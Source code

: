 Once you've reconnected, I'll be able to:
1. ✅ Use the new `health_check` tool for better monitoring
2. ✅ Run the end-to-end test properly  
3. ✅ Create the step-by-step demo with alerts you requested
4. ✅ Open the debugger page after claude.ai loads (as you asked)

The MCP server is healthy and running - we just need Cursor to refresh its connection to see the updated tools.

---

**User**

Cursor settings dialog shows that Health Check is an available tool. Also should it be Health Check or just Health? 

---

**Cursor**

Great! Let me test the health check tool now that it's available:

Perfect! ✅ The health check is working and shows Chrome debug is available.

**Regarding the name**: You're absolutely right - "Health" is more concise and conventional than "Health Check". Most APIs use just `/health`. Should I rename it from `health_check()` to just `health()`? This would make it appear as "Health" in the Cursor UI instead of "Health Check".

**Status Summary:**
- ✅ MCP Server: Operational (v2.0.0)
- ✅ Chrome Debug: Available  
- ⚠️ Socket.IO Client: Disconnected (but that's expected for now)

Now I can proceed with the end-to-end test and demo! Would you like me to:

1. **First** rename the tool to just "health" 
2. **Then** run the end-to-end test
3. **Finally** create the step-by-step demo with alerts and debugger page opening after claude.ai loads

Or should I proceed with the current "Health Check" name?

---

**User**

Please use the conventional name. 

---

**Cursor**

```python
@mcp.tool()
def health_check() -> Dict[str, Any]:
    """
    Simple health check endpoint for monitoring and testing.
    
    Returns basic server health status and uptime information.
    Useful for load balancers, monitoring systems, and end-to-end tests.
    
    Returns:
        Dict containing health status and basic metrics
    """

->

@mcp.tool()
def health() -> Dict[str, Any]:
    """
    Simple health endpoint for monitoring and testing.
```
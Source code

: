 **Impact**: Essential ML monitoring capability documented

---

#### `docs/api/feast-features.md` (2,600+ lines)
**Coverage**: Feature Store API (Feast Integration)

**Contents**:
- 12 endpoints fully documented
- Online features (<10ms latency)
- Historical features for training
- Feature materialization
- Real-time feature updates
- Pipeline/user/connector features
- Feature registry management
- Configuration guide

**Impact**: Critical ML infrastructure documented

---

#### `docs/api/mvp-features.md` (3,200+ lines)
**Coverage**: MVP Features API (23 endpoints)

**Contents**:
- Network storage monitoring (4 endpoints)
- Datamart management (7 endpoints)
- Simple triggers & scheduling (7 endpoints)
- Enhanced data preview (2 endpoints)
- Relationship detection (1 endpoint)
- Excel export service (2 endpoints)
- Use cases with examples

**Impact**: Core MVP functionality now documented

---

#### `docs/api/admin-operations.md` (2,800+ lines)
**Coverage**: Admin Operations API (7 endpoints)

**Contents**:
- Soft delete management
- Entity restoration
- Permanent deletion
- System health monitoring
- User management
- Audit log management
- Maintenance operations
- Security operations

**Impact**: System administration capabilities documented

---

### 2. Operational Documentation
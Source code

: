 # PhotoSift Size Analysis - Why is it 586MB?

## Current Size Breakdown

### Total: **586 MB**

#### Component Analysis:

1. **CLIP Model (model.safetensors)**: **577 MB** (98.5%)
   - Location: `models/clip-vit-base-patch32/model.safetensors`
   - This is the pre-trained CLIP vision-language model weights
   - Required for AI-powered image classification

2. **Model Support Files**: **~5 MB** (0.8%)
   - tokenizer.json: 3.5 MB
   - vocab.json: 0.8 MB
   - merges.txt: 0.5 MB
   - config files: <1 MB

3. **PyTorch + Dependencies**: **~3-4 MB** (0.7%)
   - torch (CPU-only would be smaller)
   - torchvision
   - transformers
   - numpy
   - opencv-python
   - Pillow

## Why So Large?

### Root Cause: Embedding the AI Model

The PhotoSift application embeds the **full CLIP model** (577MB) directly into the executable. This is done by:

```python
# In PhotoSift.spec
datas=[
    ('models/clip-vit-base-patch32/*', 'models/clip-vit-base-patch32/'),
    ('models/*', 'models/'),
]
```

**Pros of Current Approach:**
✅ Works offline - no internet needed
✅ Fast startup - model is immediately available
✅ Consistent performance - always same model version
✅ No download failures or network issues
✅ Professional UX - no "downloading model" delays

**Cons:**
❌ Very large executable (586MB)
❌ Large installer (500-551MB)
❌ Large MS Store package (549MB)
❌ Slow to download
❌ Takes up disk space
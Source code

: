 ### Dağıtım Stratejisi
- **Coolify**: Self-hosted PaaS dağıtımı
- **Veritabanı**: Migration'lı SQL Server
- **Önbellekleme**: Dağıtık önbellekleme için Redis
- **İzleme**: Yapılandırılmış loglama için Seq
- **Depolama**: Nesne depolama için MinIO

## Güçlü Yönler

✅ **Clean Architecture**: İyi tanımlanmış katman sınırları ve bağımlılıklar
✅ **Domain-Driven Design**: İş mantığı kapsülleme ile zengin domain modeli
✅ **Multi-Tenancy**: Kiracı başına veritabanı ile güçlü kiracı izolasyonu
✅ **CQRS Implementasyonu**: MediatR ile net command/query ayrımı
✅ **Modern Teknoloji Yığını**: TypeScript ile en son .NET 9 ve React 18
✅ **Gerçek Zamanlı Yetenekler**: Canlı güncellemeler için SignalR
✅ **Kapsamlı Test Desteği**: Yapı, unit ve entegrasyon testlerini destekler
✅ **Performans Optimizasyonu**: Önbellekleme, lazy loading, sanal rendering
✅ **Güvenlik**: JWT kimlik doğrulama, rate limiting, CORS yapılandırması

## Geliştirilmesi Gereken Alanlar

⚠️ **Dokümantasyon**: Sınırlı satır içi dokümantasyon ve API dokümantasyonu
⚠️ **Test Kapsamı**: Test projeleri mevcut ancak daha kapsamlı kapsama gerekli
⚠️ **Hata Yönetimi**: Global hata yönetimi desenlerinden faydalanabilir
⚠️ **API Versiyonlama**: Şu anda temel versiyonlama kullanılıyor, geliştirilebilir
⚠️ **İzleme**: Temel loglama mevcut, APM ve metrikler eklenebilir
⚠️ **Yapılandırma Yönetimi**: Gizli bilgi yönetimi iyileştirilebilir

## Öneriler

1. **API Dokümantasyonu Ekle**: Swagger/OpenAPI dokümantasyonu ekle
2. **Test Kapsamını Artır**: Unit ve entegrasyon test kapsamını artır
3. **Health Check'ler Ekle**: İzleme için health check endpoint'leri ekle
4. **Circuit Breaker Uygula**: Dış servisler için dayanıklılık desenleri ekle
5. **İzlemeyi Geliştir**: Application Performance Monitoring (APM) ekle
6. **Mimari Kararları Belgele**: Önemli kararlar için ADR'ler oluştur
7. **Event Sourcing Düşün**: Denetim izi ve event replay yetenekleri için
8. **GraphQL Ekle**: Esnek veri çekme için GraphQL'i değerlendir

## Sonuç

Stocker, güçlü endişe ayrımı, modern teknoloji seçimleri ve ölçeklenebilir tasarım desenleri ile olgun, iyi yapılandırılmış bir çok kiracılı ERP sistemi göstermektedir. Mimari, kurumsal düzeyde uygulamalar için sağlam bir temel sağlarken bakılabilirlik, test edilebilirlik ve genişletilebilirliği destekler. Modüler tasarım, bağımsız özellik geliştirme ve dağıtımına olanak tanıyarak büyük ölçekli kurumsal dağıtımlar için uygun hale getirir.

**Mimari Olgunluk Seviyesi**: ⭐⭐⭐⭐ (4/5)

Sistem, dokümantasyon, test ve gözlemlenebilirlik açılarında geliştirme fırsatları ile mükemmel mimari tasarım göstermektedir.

++++++++

→ **EXERCISE**: Every line above from the line with "large executable (586MB)" to the line with "## Güçlü Yönler", inclusive, must be returned exactly; no other line belongs in the reply.

→ **RESULT BELOW**:
❌ Very large executable (586MB)
❌ Large installer (500-551MB)
❌ Large MS Store package (549MB)
❌ Slow to download
❌ Takes up disk space
Source code

: ### Dağıtım Stratejisi
- **Coolify**: Self-hosted PaaS dağıtımı
- **Veritabanı**: Migration'lı SQL Server
- **Önbellekleme**: Dağıtık önbellekleme için Redis
- **İzleme**: Yapılandırılmış loglama için Seq
- **Depolama**: Nesne depolama için MinIO

## Güçlü Yönler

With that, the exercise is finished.